They tried to strip him of his identity.
Tried to erase the king from the chessboard.
But it’s what’s above it that made the breath vanish from my lungs entirely.
Three letters.
I. M. B.
My initials.
He tattooed me onto his skin, he marked himself with me.
Dominik’s quiet beside me, staring into the middle distance like he’s halfway between here and whatever he has got going on regarding the Bratva. Ada’s finally stopped pretending to write and now just sits, arms crossed, watching the hallway.
Then the door creaks open.
Sawyer walks in, hands full of a tray of coffee mugs. “Hey, I grabbed coffee from—”
He stops, his gaze roaming around the table- focusing on Dominik. Someone who isn’t supposed to be here, or is unusual to see in this place.
His brows knit at the sight of us—bloody gloves in the biohazard bin, the way Ada won’t meet his eye, the tension you can smell like ozone before a storm.
“What happened?”
And before anyone can answer—
A crash.
I bolt upright.
The unmistakable clatter of metal on tile, the shriek of the vitals monitor flatlining from disconnect. My heart’s in my throat. I already know.He’s awake.
“Shit,” Ada mutters, pushing back her chair.
The hallway goes dead silent.
And then—
There he is.
Aslanov steps into view like a ghost staggering out of a grave. His black infused eyes that used to be bright green are scanning the hallway, blood seeping from the torn IV site, staining down his forearm. His eyes are wide, wild, animal-deep. He looks straight at us. No, through us.

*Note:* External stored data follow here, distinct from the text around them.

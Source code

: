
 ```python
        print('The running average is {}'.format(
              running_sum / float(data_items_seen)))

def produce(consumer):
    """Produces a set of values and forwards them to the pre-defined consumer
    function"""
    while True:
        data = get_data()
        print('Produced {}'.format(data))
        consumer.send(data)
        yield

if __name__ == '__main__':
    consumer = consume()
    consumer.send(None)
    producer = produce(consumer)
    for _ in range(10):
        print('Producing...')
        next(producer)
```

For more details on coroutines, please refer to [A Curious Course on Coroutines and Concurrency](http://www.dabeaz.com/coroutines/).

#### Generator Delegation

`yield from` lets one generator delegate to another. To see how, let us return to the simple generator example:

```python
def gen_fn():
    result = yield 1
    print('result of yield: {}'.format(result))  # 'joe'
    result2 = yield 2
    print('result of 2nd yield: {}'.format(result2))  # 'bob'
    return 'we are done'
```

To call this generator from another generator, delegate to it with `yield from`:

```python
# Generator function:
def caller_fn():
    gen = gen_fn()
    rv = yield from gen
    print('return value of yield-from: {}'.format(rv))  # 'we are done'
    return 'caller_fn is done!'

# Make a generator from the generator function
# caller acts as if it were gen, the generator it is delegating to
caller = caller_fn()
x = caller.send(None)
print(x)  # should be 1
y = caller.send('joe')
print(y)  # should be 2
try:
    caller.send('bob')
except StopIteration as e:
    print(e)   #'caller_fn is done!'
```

He’s not seeing people. He’s seeing threats. Traps. Memory.
My stomach sinks as he moves closer to the table.
Eight eyes meet his, mine, Dominik’s, Ada’s, Sawyer’s, and hefreezes like we’ve struck him.
Sawyer doesn’t move.
I see it; the exact moment recognition hits him. It’s not just shock. It’s a flicker of horror behind his eyes, something raw and primal, as he finally connects the dots. The face in front of him is a name he thought belonged to a ghost. A man long dead, buried beneath layers of whispered stories, bloodshed, and violence. And now that ghost is here; alive, breathing, bleeding.
His stance changes. It’s subtle at first, a slight shift, but then his shoulders lock. His hands twitch, fingers curling instinctively like he’s fighting the urge to reach for a weapon. But there’s nothing there. Not anymore. Not in this place, not with his back against the wall, not with a dying man standing in front of him.
Sawyer knows who Aslanov is. He recognizes him.
Not just the heir to the Bratva throne, the brutal, calculating leader who carved his way through the criminal world. Not just the name men whispered in fear, the legend of a monster who drowned empires in blood and death.